First we need to work out what Luke's income is for tax year 2008/09

Earnings £20,600
State pension £5,000
Less personal allowance (£6,035)
Total income less allowances £19,565

Next we see what the highest rate of tax will be for 2008/09. As Luke's income of £19,565 is not more than the limit of £34,800, this will be charged at the basic 20% rate.

Luke's state pension lump sum is taxed at his highest rate which is 20%.

When he applies for a state pension lump, the Department for Work and Pensions (Pension Service) will ask Luke to advise them of his expected highest rate of Income Tax. Assuming he declares the basic rate, then tax of 20% will be taken off the lump sum at the time it is paid to him.

However if Luke's other income had consisted of earnings of £40,000 and state pension of £5,000 then his highest rate of tax would be 40% and this would be the rate charged on his lump sum.

If at the end of the tax year the rate used is wrong – an overpayment of tax may arise or you may have to pay more tax to make up the difference.



Suppose Kirsten is entitled to a state pension lump in tax year 2008/09 of £12,000. Her other income for 2008/09 consists of earnings £12,000, bank interest of £6,000 and state pension of £3,000. Further suppose that in the tax year 2008/09 she is entitled to a basic personal allowance of £6,0355, the basic rate limit is £34,800 and the rates of tax are 20% basic rate and 40% higher rate.

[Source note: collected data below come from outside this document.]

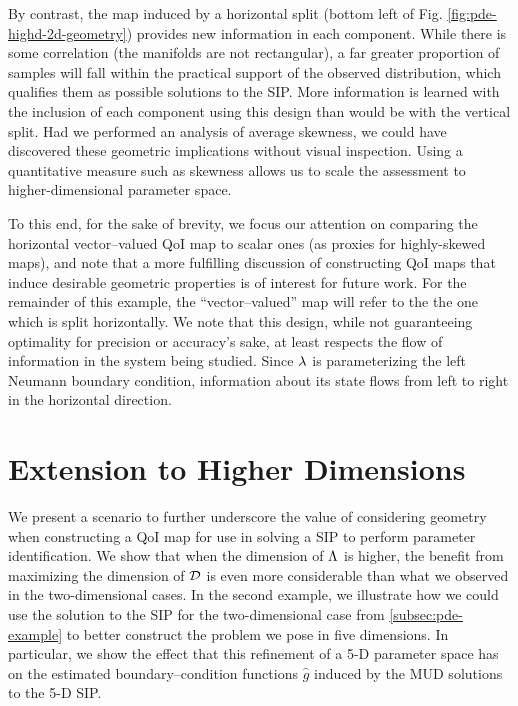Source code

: By contrast, the map induced by a horizontal split (bottom left of Fig. \ref{fig:pde-highd-2d-geometry}) provides new information in each component.
While there is some correlation (the manifolds are not rectangular), a far greater proportion of samples will fall within the practical support of the observed distribution, which qualifies them as possible solutions to the SIP.
More information is learned with the inclusion of each component using this design than would be with the vertical split.
Had we performed an analysis of average skewness, we could have discovered these geometric implications without visual inspection.
Using a quantitative measure such as skewness allows us to scale the assessment to higher-dimensional parameter space.

To this end, for the sake of brevity, we focus our attention on comparing the horizontal vector--valued QoI map to scalar ones (as proxies for highly-skewed maps), and note that a more fulfilling discussion of constructing QoI maps that induce desirable geometric properties is of interest for future work.
For the remainder of this example, the ``vector--valued'' map will refer to the the one which is split horizontally.
We note that this design, while not guaranteeing optimality for precision or accuracy's sake, at least respects the flow of information in the system being studied.
Since $\lambda$ is parameterizing the left Neumann boundary condition, information about its state flows from left to right in the horizontal direction.

\FloatBarrier
\section{Extension to Higher Dimensions}
We present a scenario to further underscore the value of considering geometry when constructing a QoI map for use in solving a SIP to perform parameter identification.
We show that when the dimension of ${\Lambda}$ is higher, the benefit from maximizing the dimension of $\mathcal{D}$ is even more considerable than what we observed in the two-dimensional cases.
In the second example, we illustrate how we could use the solution to the SIP for the two-dimensional case from \ref{subsec:pde-example} to better construct the problem we pose in five dimensions.
In particular, we show the effect that this refinement of a 5-D parameter space has on the estimated boundary--condition functions $\widehat{g}$ induced by the MUD solutions to the 5-D SIP.

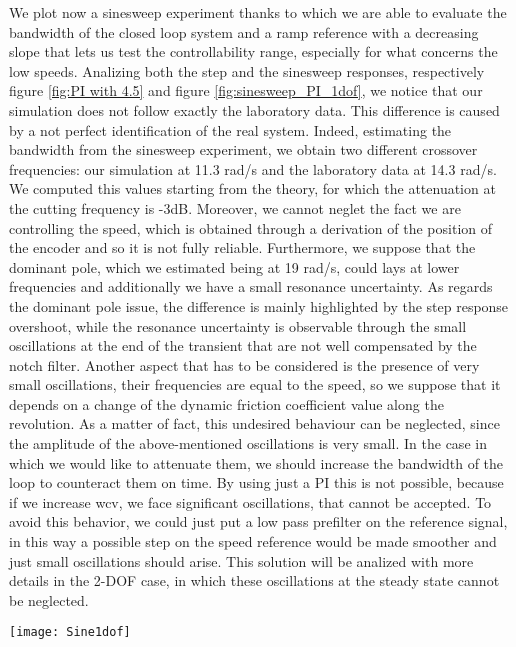We plot now a sinesweep experiment thanks to which we are able to evaluate the bandwidth of the closed loop system and a ramp reference with a decreasing slope that lets us test the controllability range, especially for what concerns the low speeds. 
Analizing both the step and the sinesweep responses, respectively figure \ref{fig:PI with 4.5} and figure \ref{fig:sinesweep_PI_1dof}, we notice that our simulation does not follow exactly the laboratory data. This difference is caused by a not perfect identification of the real system. Indeed, estimating the bandwidth from the sinesweep experiment, we obtain two different crossover frequencies: our simulation at 11.3 rad/s and the laboratory data at 14.3 rad/s. We computed this values starting from the theory, for which the attenuation at the cutting frequency is -3dB. Moreover, we cannot neglet the fact we are controlling the speed, which is obtained through a derivation of the position of the encoder and so it is not fully reliable. Furthermore, we suppose that the dominant pole, which we estimated being at 19 rad/s, could lays at lower frequencies and additionally we have a small resonance uncertainty. As regards the dominant pole issue, the difference is mainly highlighted by the step response overshoot, while the resonance uncertainty is observable through the small oscillations at the end of the transient that are not well compensated by the notch filter.
Another aspect that has to be considered is the presence of very small oscillations, their frequencies are equal to the speed, so we suppose that it depends on a change of the dynamic friction coefficient value along the revolution. As a matter of fact, this undesired behaviour can be neglected, since the amplitude of the above-mentioned oscillations is very small. In the case in which we would like to attenuate them, we should increase the bandwidth of the loop to counteract them on time. By using just a PI this is not possible, because if we increase wcv, we face significant oscillations, that cannot be accepted. To avoid this behavior, we could just put a low pass prefilter on the reference signal, in this way a possible step on the speed reference would be made smoother and just small oscillations should arise. This solution will be analized with more details in the 2-DOF case, in which these oscillations at the steady state cannot be neglected.
\newpage
\begin{figure*}[h]
	\centering
	\texttt{[image: Sine1dof]}
	\caption{Sinesweep experiment from 0.1 Hz to 10 Hz in 100s}
	\label{fig:sinesweep_PI_1dof}
\end{figure*}

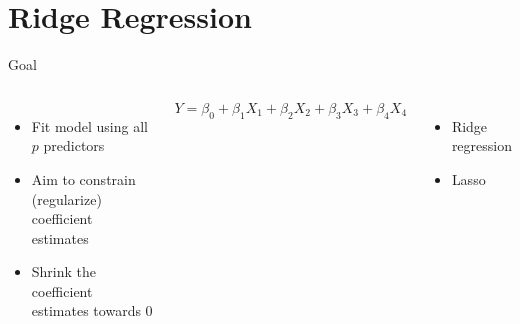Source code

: \documentclass[aspectratio=169,usenames,dvipsnames]{beamer}
\newcommand{\InstructorList}[1]{
\begin{itemize}
	\color{orange}
	#1
\end{itemize}
}
\begin{document}
\section{Ridge Regression}
\begin{frame}[c]{Goal}

\begin{columns}
\centering
\begin{itemize}
	\item Fit model using all $p$ predictors
	\item Aim to constrain (regularize) coefficient estimates
	\item Shrink the coefficient estimates towards 0
\end{itemize}
\centering

\begin{equation*}
	Y = \beta_0 + \beta_1 X_1 + \beta_2 X_2 + \beta_3 X_3 + \beta_4 X_4
\end{equation*}
\InstructorList{
\item Ridge regression
\item Lasso
}
\end{columns}

\end{frame}
\end{document}
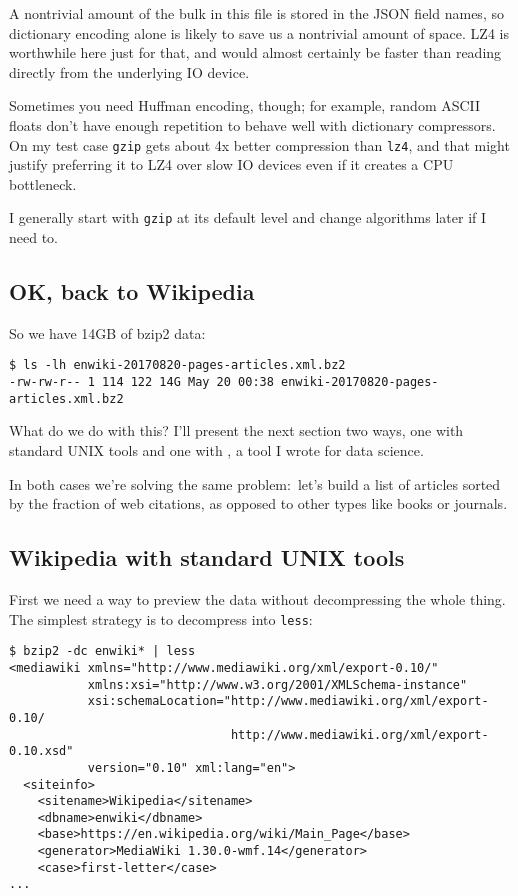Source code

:A nontrivial amount of the bulk in this file is stored in the JSON field names,
so dictionary encoding alone is likely to save us a nontrivial amount of space.
LZ4 is worthwhile here just for that, and would almost certainly be faster than
reading directly from the underlying IO device.

Sometimes you need Huffman encoding, though; for example, random ASCII floats
don't have enough repetition to behave well with dictionary compressors. On my
test case {\tt gzip} gets about 4x better compression than {\tt lz4}, and that
might justify preferring it to LZ4 over slow IO devices even if it creates a CPU
bottleneck.

I generally start with {\tt gzip} at its default level and change algorithms
later if I need to.

\subsection{OK, back to Wikipedia}
So we have 14GB of bzip2 data:

\begin{verbatim}
$ ls -lh enwiki-20170820-pages-articles.xml.bz2
-rw-rw-r-- 1 114 122 14G May 20 00:38 enwiki-20170820-pages-articles.xml.bz2\end{verbatim}

What do we do with this? I'll present the next section two ways, one with
standard UNIX tools and one with ,
a tool I wrote for data science.

In both cases we're solving the same problem:~let's build a list of articles
sorted by the fraction of web citations, as opposed to other types like books or
journals.

\subsection{Wikipedia with standard UNIX tools}
First we need a way to preview the data without decompressing the whole thing.
The simplest strategy is to decompress into {\tt less}:

\begin{verbatim}
$ bzip2 -dc enwiki* | less
<mediawiki xmlns="http://www.mediawiki.org/xml/export-0.10/"
           xmlns:xsi="http://www.w3.org/2001/XMLSchema-instance"
           xsi:schemaLocation="http://www.mediawiki.org/xml/export-0.10/
                               http://www.mediawiki.org/xml/export-0.10.xsd"
           version="0.10" xml:lang="en">
  <siteinfo>
    <sitename>Wikipedia</sitename>
    <dbname>enwiki</dbname>
    <base>https://en.wikipedia.org/wiki/Main_Page</base>
    <generator>MediaWiki 1.30.0-wmf.14</generator>
    <case>first-letter</case>
... \end{verbatim}

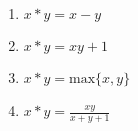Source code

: \documentclass[12pt]{article}
\begin{document}
\begin{flushleft}
\begin{enumerate}
\item $x * y = x - y $
\item $x * y = xy + 1 $
\item $x * y = \text{max}\{x,y\}$
\item $x * y = \frac{xy}{x + y + 1}$
\end{enumerate}













\end{flushleft}
\end{document}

Firstly determine what Kirsten's income is for tax year 2008/09

Earnings £12,535
State pension £3,000
Savings income £6,000
Less personal allowance (£6,035)
Total income less deductions £15,500

Next determine the highest (or marginal) rate of tax for 2008/09.

For working out the rate of tax due on the lump sum the special rates that are used to tax savings income (the 10% savings rate (£2,320 for 2008/09) and the 20% lower rate which you will see with bank and building society interest) and dividend income (the 10% ordinary dividend rate) falling within the basic rate band are ignored, so all of the remaining £15,500 is treated as income to which the basic rate (20%) applies.

The highest (or marginal) rate for charging Kirsten's state pension lump is therefore the basic rate of 20%.